TinyTrain: Resource-Aware Task-Adaptive Sparse Training of DNNs at the Data-Scarce Edge
Young D. Kwon, Rui Li, Stylianos I. Venieris, Jagmohan Chauhan, Nicholas D. Lane, Cecilia Mascolo
TL;DR
TinyTrain addresses the challenge of on-device training under data scarcity and tight resource limits by a two-stage approach: offline few-shot learning–based pre-training to establish a robust global representation, followed by online task-adaptive sparse updates guided by a Fisher-information–based multi-objective criterion. This enables dynamic selection of layers and channels to update within memory and compute budgets, achieving higher accuracy than full-network fine-tuning while dramatically reducing backward-pass memory and MACs. Across MCUNet, MobileNetV2, and ProxylessNASNet on nine cross-domain datasets, TinyTrain delivers up to 3.6–5.0 percentage points higher accuracy and up to 1,098× memory savings and 7.68× compute reductions, with end-to-end edge training completed in about 10 minutes on MCU-grade devices. The combination of FSL pre-training and per-task sparse adaptation makes on-device training feasible for real-world edge applications, enabling privacy-preserving personalization without prohibitive energy or memory costs.
Abstract
On-device training is essential for user personalisation and privacy. With the pervasiveness of IoT devices and microcontroller units (MCUs), this task becomes more challenging due to the constrained memory and compute resources, and the limited availability of labelled user data. Nonetheless, prior works neglect the data scarcity issue, require excessively long training time (e.g. a few hours), or induce substantial accuracy loss (>10%). In this paper, we propose TinyTrain, an on-device training approach that drastically reduces training time by selectively updating parts of the model and explicitly coping with data scarcity. TinyTrain introduces a task-adaptive sparse-update method that dynamically selects the layer/channel to update based on a multi-objective criterion that jointly captures user data, the memory, and the compute capabilities of the target device, leading to high accuracy on unseen tasks with reduced computation and memory footprint.
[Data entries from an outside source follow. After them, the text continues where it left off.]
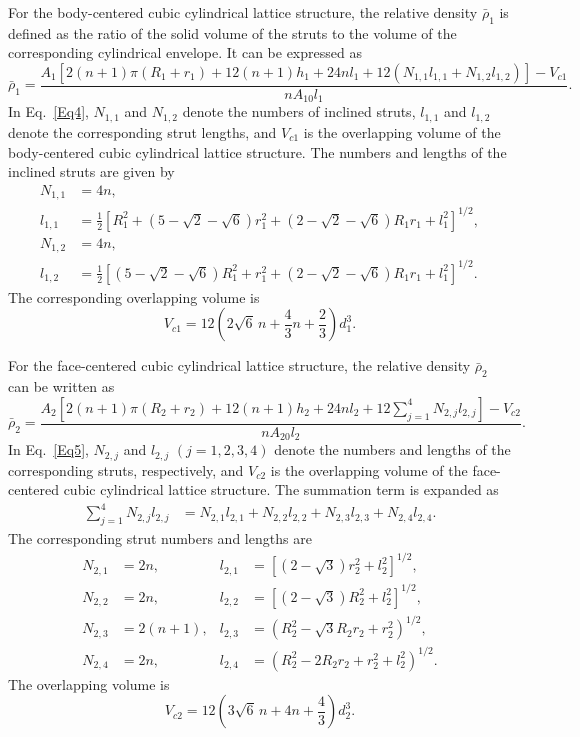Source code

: \documentclass[12pt,a4paper]{article}
\begin{document}
For the body-centered cubic cylindrical lattice structure, the relative density $\bar{\rho}_1$ is defined as the ratio of the solid volume of the struts to the volume of the corresponding cylindrical envelope. It can be expressed as
%
\begin{equation}
	\bar{\rho}_1 =
	\frac{
		A_1\left[
		2(n+1)\pi(R_1+r_1)
		+12(n+1)h_1
		+24n l_1
		+12\left(N_{1,1}l_{1,1}+N_{1,2}l_{1,2}\right)
		\right]
		-V_{c1}
	}{
		nA_{10}l_1
	}.
	\label{Eq4}
\end{equation}
%
In Eq.~\eqref{Eq4}, $N_{1,1}$ and $N_{1,2}$ denote the numbers of inclined struts, $l_{1,1}$ and $l_{1,2}$ denote the corresponding strut lengths, and $V_{c1}$ is the overlapping volume of the body-centered cubic cylindrical lattice structure. The numbers and lengths of the inclined struts are given by
%
\[
\begin{aligned}
	N_{1,1} &= 4n, \\
	l_{1,1} &=
	\frac{1}{2}
	\left[
	R_1^2
	+\left(5-\sqrt{2}-\sqrt{6}\right)r_1^2
	+\left(2-\sqrt{2}-\sqrt{6}\right)R_1r_1
	+l_1^2
	\right]^{1/2}, \\[0.5em]
	N_{1,2} &= 4n, \\
	l_{1,2} &=
	\frac{1}{2}
	\left[
	\left(5-\sqrt{2}-\sqrt{6}\right)R_1^2
	+r_1^2
	+\left(2-\sqrt{2}-\sqrt{6}\right)R_1r_1
	+l_1^2
	\right]^{1/2}.
\end{aligned}
\]
%
The corresponding overlapping volume is
%
\[
V_{c1} =
12\left(2\sqrt{6}\,n+\frac{4}{3}n+\frac{2}{3}\right)d_1^3.
\]

For the face-centered cubic cylindrical lattice structure, the relative density $\bar{\rho}_2$ can be written as
%
\begin{equation}
	\bar{\rho}_2 =
	\frac{
		A_2\left[
		2(n+1)\pi(R_2+r_2)
		+12(n+1)h_2
		+24n l_2
		+12\sum_{j=1}^{4}N_{2,j}l_{2,j}
		\right]
		-V_{c2}
	}{
		nA_{20}l_2
	}.
	\label{Eq5}
\end{equation}
%
In Eq.~\eqref{Eq5}, $N_{2,j}$ and $l_{2,j}$ $(j=1,2,3,4)$ denote the numbers and lengths of the corresponding struts, respectively, and $V_{c2}$ is the overlapping volume of the face-centered cubic cylindrical lattice structure. The summation term is expanded as
%
\[
\begin{aligned}
	\sum_{j=1}^{4}N_{2,j}l_{2,j}
	&=
	N_{2,1}l_{2,1}
	+N_{2,2}l_{2,2}
	+N_{2,3}l_{2,3}
	+N_{2,4}l_{2,4}.
\end{aligned}
\]
%
The corresponding strut numbers and lengths are
%
\[
\begin{aligned}
	N_{2,1} &= 2n, &
	l_{2,1} &=
	\left[
	\left(2-\sqrt{3}\right)r_2^2+l_2^2
	\right]^{1/2}, \\[0.5em]
	N_{2,2} &= 2n, &
	l_{2,2} &=
	\left[
	\left(2-\sqrt{3}\right)R_2^2+l_2^2
	\right]^{1/2}, \\[0.5em]
	N_{2,3} &= 2(n+1), &
	l_{2,3} &=
	\left(
	R_2^2-\sqrt{3}R_2r_2+r_2^2
	\right)^{1/2}, \\[0.5em]
	N_{2,4} &= 2n, &
	l_{2,4} &=
	\left(
	R_2^2-2R_2r_2+r_2^2+l_2^2
	\right)^{1/2}.
\end{aligned}
\]
%
The overlapping volume is
%
\[
V_{c2} =
12\left(3\sqrt{6}\,n+4n+\frac{4}{3}\right)d_2^3.
\]
\end{document}
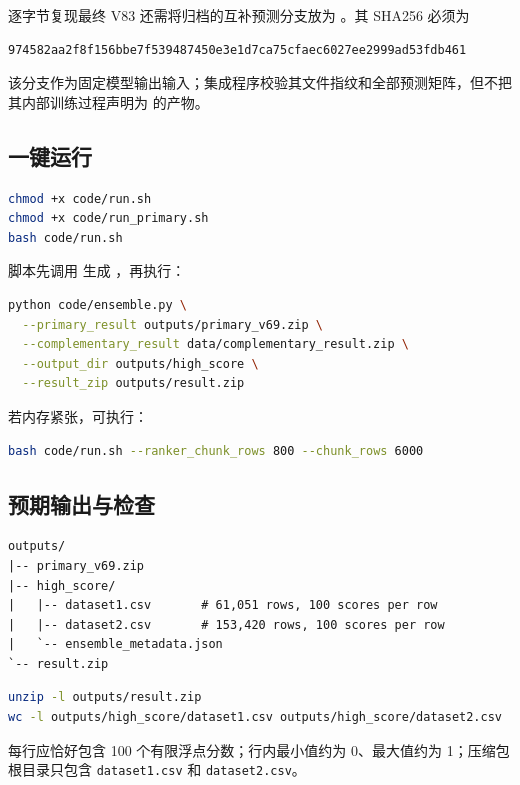 \documentclass[UTF8,a4paper,11pt]{ctexart}
\begin{document}
逐字节复现最终 V83 还需将归档的互补预测分支放为 。其 SHA256 必须为
\begin{lstlisting}
974582aa2f8f156bbe7f539487450e3e1d7ca75cfaec6027ee2999ad53fdb461
\end{lstlisting}
该分支作为固定模型输出输入；集成程序校验其文件指纹和全部预测矩阵，但不把其内部训练过程声明为  的产物。

\subsection{一键运行}

\begin{lstlisting}[language=bash]
chmod +x code/run.sh
chmod +x code/run_primary.sh
bash code/run.sh
\end{lstlisting}

脚本先调用  生成 ，再执行：

\begin{lstlisting}[language=bash]
python code/ensemble.py \
  --primary_result outputs/primary_v69.zip \
  --complementary_result data/complementary_result.zip \
  --output_dir outputs/high_score \
  --result_zip outputs/result.zip
\end{lstlisting}

若内存紧张，可执行：

\begin{lstlisting}[language=bash]
bash code/run.sh --ranker_chunk_rows 800 --chunk_rows 6000
\end{lstlisting}

\subsection{预期输出与检查}

\begin{lstlisting}
outputs/
|-- primary_v69.zip
|-- high_score/
|   |-- dataset1.csv       # 61,051 rows, 100 scores per row
|   |-- dataset2.csv       # 153,420 rows, 100 scores per row
|   `-- ensemble_metadata.json
`-- result.zip
\end{lstlisting}

\begin{lstlisting}[language=bash]
unzip -l outputs/result.zip
wc -l outputs/high_score/dataset1.csv outputs/high_score/dataset2.csv
\end{lstlisting}

每行应恰好包含 100 个有限浮点分数；行内最小值约为 0、最大值约为 1；压缩包根目录只包含 \texttt{dataset1.csv} 和 \texttt{dataset2.csv}。
\end{document}
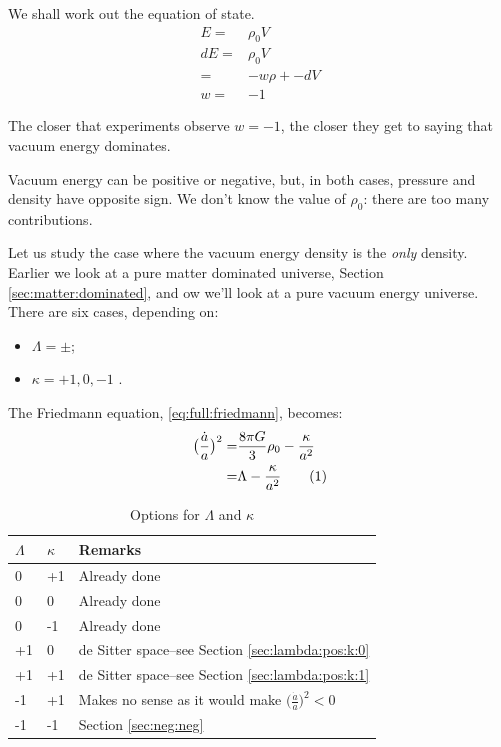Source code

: \documentclass[]{article}
\newcommand\numberthis{\addtocounter{equation}{1}\tag{\theequation}}
\begin{document}
We shall work out the equation of state.
\begin{align*}
	E =& \rho_0V\\
	dE =& \rho_0 V \\
	=&-w \rho+- dV\\
	w=&-1
\end{align*}

The closer that experiments observe $w=-1$, the closer they get to saying that vacuum energy dominates.

Vacuum energy can be positive or negative, but, in both cases, pressure and density have opposite sign. We don't know the value of $\rho_0$: there are too many contributions.

Let us study the case where the vacuum energy density is the \emph{only} density. Earlier we look at a pure matter dominated universe, Section \ref{sec:matter:dominated}, and ow we'll look at a pure vacuum energy universe. There are six cases, depending on:
\begin{itemize}
	\item $\Lambda=\pm$;
	\item $\kappa= +1, 0, -1$ .
\end{itemize}

The Friedmann equation, \eqref{eq:full:friedmann}, becomes:
\begin{align*}
	\big(\frac{\dot{a}}{a}\big)^2  =& \frac{8\pi G}{3} \rho_0 - \frac{\kappa}{a^2}\\
	=& \Lambda - \frac{\kappa}{a^2} \numberthis \label{eq:friedmann:avec:lambda}
\end{align*}

\begin{table}[H]
	\begin{center}
		\caption{Options for $\Lambda$ and $\kappa$}
		\begin{tabular}{||l|l|p{5cm}||} \hline
			$\Lambda$ & $\kappa$ & Remarks\\ \hline
			0 & +1 & Already done\\\hline
			0 & 0 & Already done\\\hline
			0 & -1 & Already done\\\hline
			+1 & 0 &de Sitter space--see Section \ref{sec:lambda:pos:k:0}\\\hline
			+1 & +1 &de Sitter space--see Section \ref{sec:lambda:pos:k:1} \\\hline
			-1 & +1 & Makes no sense as it would make $\big(\frac{\dot{a}}{a}\big)^2<0$\\\hline
			-1&-1&Section \ref{sec:neg:neg} \\\hline
			\hline
		\end{tabular}
	\end{center}
\end{table}
\end{document}
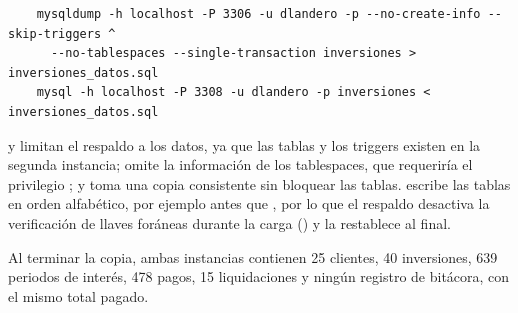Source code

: \begin{verbatim}
	mysqldump -h localhost -P 3306 -u dlandero -p --no-create-info --skip-triggers ^
	  --no-tablespaces --single-transaction inversiones > inversiones_datos.sql
	mysql -h localhost -P 3308 -u dlandero -p inversiones < inversiones_datos.sql
\end{verbatim}

 y  limitan el respaldo a los datos, ya que las tablas y los triggers existen en la segunda instancia;  omite la información de los tablespaces, que requeriría el privilegio ; y  toma una copia consistente sin bloquear las tablas.  escribe las tablas en orden alfabético, por ejemplo  antes que , por lo que el respaldo desactiva la verificación de llaves foráneas durante la carga () y la restablece al final.

Al terminar la copia, ambas instancias contienen 25 clientes, 40 inversiones, 639 periodos de interés, 478 pagos, 15 liquidaciones y ningún registro de bitácora, con el mismo total pagado.
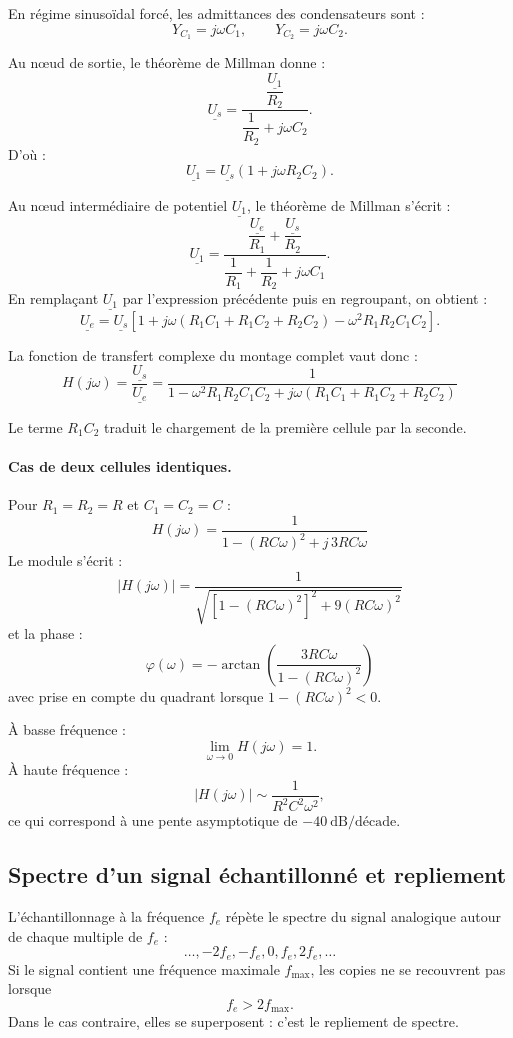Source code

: En régime sinusoïdal forcé, les admittances des condensateurs sont :
\[
Y_{C_1}=j\omega C_1,
\qquad
Y_{C_2}=j\omega C_2.
\]

Au nœud de sortie, le théorème de Millman donne :
\[
\underline{U_s}
=
\frac{\dfrac{\underline{U_1}}{R_2}}
{\dfrac{1}{R_2}+j\omega C_2}.
\]
D'où :
\[
\underline{U_1}
=
\underline{U_s}\left(1+j\omega R_2C_2\right).
\]

Au nœud intermédiaire de potentiel $\underline{U_1}$, le théorème de Millman s'écrit :
\[
\underline{U_1}
=
\frac{\dfrac{\underline{U_e}}{R_1}+\dfrac{\underline{U_s}}{R_2}}
{\dfrac{1}{R_1}+\dfrac{1}{R_2}+j\omega C_1}.
\]
En remplaçant $\underline{U_1}$ par l'expression précédente puis en regroupant, on obtient :
\[
\underline{U_e}
=
\underline{U_s}
\left[
1+j\omega\left(R_1C_1+R_1C_2+R_2C_2\right)
-\omega^2R_1R_2C_1C_2
\right].
\]

La fonction de transfert complexe du montage complet vaut donc :
\[
\boxed{
H(j\omega)
=
\frac{\underline{U_s}}{\underline{U_e}}
=
\frac{1}
{1-\omega^2R_1R_2C_1C_2
+j\omega\left(R_1C_1+R_1C_2+R_2C_2\right)}
}
\]

Le terme $R_1C_2$ traduit le chargement de la première cellule par la seconde.

\paragraph{Cas de deux cellules identiques.}
Pour $R_1=R_2=R$ et $C_1=C_2=C$ :
\[
\boxed{
H(j\omega)
=
\frac{1}{1-(RC\omega)^2+j\,3RC\omega}
}
\]
Le module s'écrit :
\[
\boxed{
\left|H(j\omega)\right|
=
\frac{1}
{\sqrt{\left[1-(RC\omega)^2\right]^2+9(RC\omega)^2}}
}
\]
et la phase :
\[
\boxed{
\varphi(\omega)
=-\arctan\!\left(
\frac{3RC\omega}{1-(RC\omega)^2}
\right)
}
\]
avec prise en compte du quadrant lorsque $1-(RC\omega)^2<0$.

À basse fréquence :
\[
\lim_{\omega\to 0}H(j\omega)=1.
\]
À haute fréquence :
\[
\left|H(j\omega)\right|
\sim
\frac{1}{R^2C^2\omega^2},
\]
ce qui correspond à une pente asymptotique de $-40\ \mathrm{dB/décade}$.

\subsection{Spectre d'un signal échantillonné et repliement}\label{sec:elec-repliement-spectre}

L'échantillonnage à la fréquence $f_e$ répète le spectre du signal analogique autour de chaque multiple de $f_e$ :
\[
\ldots,-2f_e,-f_e,0,f_e,2f_e,\ldots
\]
Si le signal contient une fréquence maximale $f_{\max}$, les copies ne se recouvrent pas lorsque
\[
f_e>2f_{\max}.
\]
Dans le cas contraire, elles se superposent : c'est le repliement de spectre.

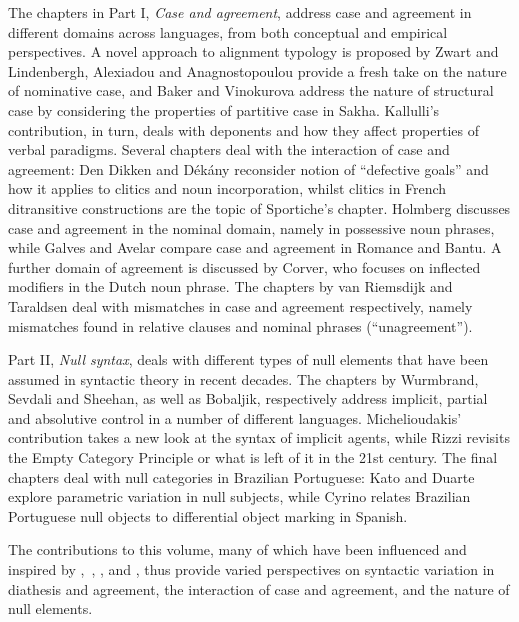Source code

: \documentclass[output=paper]{langsci/langscibook}
\begin{document}
The chapters in Part I, \emph{Case and agreement}, address case and agreement
in different domains across languages, from both conceptual and empirical
perspectives. A novel approach to alignment typology is proposed by Zwart and
Lindenbergh, Alexiadou and Anagnostopoulou provide a fresh take on the nature
of nominative case, and Baker and Vinokurova address the nature of structural
case by considering the properties of partitive case in Sakha. Kallulli’s
contribution, in turn, deals with deponents and how they affect properties of
verbal paradigms. Several chapters deal with the interaction of case and
agreement: Den Dikken and Dékány reconsider  notion of
“defective goals” and how it applies to clitics and noun incorporation, whilst
clitics in French ditransitive constructions are the topic of Sportiche’s
chapter. Holmberg discusses case and agreement in the nominal domain, namely in
possessive noun phrases, while Galves and Avelar compare case and agreement in
Romance and Bantu. A further domain of agreement is discussed by Corver, who
focuses on inflected modifiers in the Dutch noun phrase. The chapters by van
Riemsdijk and Taraldsen deal with mismatches in case and agreement
respectively, namely mismatches found in relative clauses and nominal phrases
(\enquote{unagreement}).

Part II, \emph{Null syntax}, deals with different types of null elements that
have been assumed in syntactic theory in recent decades. The chapters by
Wurmbrand, Sevdali and Sheehan, as well as Bobaljik, respectively address
implicit, partial and absolutive control in a number of different languages.
Michelioudakis’ contribution takes a new look at the syntax of implicit agents,
while Rizzi revisits the Empty Category Principle or what is left of it in the
21st century. The final chapters deal with null categories in Brazilian
Portuguese: Kato and Duarte explore parametric variation in null subjects,
while Cyrino relates Brazilian Portuguese null objects to differential object
marking in Spanish.

The contributions to this volume, many of which have been influenced and
inspired by \textcite{Roberts2010,Roberts2012},~\textcite{RobRou2003},
\textcite{RobHol2010}, and \textcite{BibRob2015}, thus provide varied
perspectives on syntactic variation in diathesis and agreement, the interaction
of case and agreement, and the nature of null elements.

{\sloppy
\printbibliography[heading=subbibliography,notkeyword=this]
}
\end{document}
TinyTrain outperforms vanilla fine-tuning of the entire network by 3.6-5.0% in accuracy, while reducing the backward-pass memory and computation cost by up to 1,098x and 7.68x, respectively. Targeting broadly used real-world edge devices, TinyTrain achieves 9.5x faster and 3.5x more energy-efficient training over status-quo approaches, and 2.23x smaller memory footprint than SOTA methods, while remaining within the 1 MB memory envelope of MCU-grade platforms.